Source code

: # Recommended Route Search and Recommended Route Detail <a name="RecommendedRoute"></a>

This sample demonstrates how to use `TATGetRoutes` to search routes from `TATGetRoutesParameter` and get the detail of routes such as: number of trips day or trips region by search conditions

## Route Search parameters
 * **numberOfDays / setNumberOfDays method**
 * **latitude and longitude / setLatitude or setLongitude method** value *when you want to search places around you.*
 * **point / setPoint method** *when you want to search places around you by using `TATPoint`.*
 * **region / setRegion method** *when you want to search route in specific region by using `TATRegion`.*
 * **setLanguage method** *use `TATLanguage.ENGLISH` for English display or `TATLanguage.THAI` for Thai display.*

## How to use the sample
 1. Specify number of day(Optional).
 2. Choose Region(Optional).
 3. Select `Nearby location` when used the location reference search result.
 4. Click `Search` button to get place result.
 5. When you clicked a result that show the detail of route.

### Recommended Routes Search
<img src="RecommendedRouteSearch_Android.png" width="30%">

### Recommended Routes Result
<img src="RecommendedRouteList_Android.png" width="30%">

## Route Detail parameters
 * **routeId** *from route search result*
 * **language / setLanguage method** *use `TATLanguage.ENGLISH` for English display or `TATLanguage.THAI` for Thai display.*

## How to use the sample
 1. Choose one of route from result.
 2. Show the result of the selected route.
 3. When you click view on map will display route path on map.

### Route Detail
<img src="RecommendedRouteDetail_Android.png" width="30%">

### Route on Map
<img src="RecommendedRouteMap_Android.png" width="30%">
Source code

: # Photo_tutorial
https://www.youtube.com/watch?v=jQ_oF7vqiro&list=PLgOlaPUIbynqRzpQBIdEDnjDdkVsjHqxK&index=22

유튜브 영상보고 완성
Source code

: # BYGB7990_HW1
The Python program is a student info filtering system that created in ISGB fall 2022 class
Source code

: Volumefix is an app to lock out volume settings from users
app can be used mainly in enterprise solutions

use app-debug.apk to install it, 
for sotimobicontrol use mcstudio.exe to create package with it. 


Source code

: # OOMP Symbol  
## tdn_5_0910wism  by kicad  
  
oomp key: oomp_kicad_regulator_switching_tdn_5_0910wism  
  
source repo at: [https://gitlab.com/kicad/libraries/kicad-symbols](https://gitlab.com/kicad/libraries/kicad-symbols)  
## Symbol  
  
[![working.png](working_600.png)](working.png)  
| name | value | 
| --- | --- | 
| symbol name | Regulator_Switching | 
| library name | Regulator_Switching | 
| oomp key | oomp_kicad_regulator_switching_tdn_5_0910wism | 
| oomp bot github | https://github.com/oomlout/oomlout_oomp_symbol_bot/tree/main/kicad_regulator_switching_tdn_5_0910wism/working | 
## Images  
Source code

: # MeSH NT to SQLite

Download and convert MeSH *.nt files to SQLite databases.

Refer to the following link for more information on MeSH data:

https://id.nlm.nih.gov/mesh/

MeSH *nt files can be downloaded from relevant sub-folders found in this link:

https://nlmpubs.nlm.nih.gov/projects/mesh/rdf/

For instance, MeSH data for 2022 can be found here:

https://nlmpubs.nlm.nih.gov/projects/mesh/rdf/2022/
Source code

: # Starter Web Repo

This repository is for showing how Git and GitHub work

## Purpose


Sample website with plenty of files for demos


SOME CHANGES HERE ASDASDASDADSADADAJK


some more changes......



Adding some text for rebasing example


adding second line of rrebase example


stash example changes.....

▬▬▬

(Work instructions)
Looking at the material above, please copy exactly every line from its first line through the line containing "setRegion method** *when", with both ends included and nothing else.

(Solution below)
Source code

: # Recommended Route Search and Recommended Route Detail <a name="RecommendedRoute"></a>

This sample demonstrates how to use `TATGetRoutes` to search routes from `TATGetRoutesParameter` and get the detail of routes such as: number of trips day or trips region by search conditions

## Route Search parameters
 * **numberOfDays / setNumberOfDays method**
 * **latitude and longitude / setLatitude or setLongitude method** value *when you want to search places around you.*
 * **point / setPoint method** *when you want to search places around you by using `TATPoint`.*
 * **region / setRegion method** *when you want to search route in specific region by using `TATRegion`.*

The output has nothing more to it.